Saturday, August 4th 2018
Last night seven moth traps were spread around Foxglove. It would have been interesting to have a drone fly around, seeing lights in the undergrowth! Early this morning the traps were collected and returned to the Field Centre where they were emptied and the moths identified.
Lots of egg boxes and of course cups of tea!

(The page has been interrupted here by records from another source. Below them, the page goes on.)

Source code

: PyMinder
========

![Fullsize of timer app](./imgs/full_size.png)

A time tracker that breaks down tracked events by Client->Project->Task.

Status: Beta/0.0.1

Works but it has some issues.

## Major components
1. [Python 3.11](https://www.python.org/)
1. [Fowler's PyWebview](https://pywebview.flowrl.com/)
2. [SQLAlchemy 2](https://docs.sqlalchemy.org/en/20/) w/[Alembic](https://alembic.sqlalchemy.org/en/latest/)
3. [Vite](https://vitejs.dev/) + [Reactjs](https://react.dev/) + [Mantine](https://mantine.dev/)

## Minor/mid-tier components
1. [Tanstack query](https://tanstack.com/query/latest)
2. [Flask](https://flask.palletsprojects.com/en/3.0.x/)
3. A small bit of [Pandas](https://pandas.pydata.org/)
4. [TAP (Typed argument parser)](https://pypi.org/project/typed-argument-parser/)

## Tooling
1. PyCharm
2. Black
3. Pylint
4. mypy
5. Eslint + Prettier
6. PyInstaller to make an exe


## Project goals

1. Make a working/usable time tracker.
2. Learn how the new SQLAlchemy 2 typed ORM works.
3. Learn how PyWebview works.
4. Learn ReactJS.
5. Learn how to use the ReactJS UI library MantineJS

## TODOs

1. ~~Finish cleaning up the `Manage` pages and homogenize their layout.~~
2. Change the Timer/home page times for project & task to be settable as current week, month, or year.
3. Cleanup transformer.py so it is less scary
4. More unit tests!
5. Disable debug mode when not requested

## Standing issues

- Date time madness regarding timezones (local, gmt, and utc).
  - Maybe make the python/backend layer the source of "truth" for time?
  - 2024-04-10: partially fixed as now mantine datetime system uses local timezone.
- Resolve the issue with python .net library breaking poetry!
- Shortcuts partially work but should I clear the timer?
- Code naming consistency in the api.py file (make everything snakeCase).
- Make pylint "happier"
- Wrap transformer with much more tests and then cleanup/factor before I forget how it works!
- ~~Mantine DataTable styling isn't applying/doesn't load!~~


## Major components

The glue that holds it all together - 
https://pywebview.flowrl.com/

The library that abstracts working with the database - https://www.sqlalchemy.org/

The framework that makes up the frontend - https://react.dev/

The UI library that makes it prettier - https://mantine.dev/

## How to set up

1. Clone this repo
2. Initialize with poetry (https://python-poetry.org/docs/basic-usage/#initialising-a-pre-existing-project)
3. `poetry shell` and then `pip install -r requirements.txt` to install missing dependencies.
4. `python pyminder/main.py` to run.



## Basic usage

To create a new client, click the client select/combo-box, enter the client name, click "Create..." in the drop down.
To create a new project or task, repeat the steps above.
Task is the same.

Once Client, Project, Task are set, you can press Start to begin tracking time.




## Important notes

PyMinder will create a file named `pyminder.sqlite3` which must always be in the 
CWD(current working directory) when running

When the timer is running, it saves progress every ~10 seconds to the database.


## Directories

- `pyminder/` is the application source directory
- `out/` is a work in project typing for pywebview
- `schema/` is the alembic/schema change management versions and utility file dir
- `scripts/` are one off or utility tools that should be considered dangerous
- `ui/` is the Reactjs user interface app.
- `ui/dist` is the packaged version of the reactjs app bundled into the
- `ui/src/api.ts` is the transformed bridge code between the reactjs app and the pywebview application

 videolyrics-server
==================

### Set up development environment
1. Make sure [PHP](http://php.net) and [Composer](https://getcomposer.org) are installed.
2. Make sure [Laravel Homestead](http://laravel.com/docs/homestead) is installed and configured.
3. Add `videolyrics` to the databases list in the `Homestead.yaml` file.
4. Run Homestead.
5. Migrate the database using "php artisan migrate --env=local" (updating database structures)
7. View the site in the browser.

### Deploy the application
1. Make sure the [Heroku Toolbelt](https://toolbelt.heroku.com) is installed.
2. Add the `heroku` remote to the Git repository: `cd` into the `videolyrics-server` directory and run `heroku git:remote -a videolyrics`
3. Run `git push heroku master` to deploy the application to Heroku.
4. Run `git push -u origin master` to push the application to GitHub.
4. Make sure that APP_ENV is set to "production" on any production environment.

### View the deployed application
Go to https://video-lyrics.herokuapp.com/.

Dr Charlie Fletcher, the VC 65 moth recorder, identified the moths, including the micros, that we struggle with on a Wednesday morning. Amazingly Jill Warwick recorded all the moths, including all the Latin names. Wow what a job! We will receive a full list of all the moths and the numbers shortly. These are then entered into our Species Program.
The traps do not just catch moths but other insects too. There was a wasp and the beetle Nicrophorus investigator with its accompanying mites, some beetles and many insects. Caddis fly experts caught many different caddis flies and will send us a list of species. These too will be entered into our Species List Program.
Volunteers and visitors were shown the moths and given indicators to identification.
Now we come to the 'wings'. I apologise if some of these moths have been on the blog recently but they are all so beautiful, (I know some readers of this blog will not agree!) I could not resist taking more photos and giving them their time in the limelight.
This is a Purple Thorn, distinguished from all the other thorn moths by sitting with its wings cupped. A head on photo shows its furry antenna and its slightly uncurled proboscis. The larvae feed on a variety of deciduous trees.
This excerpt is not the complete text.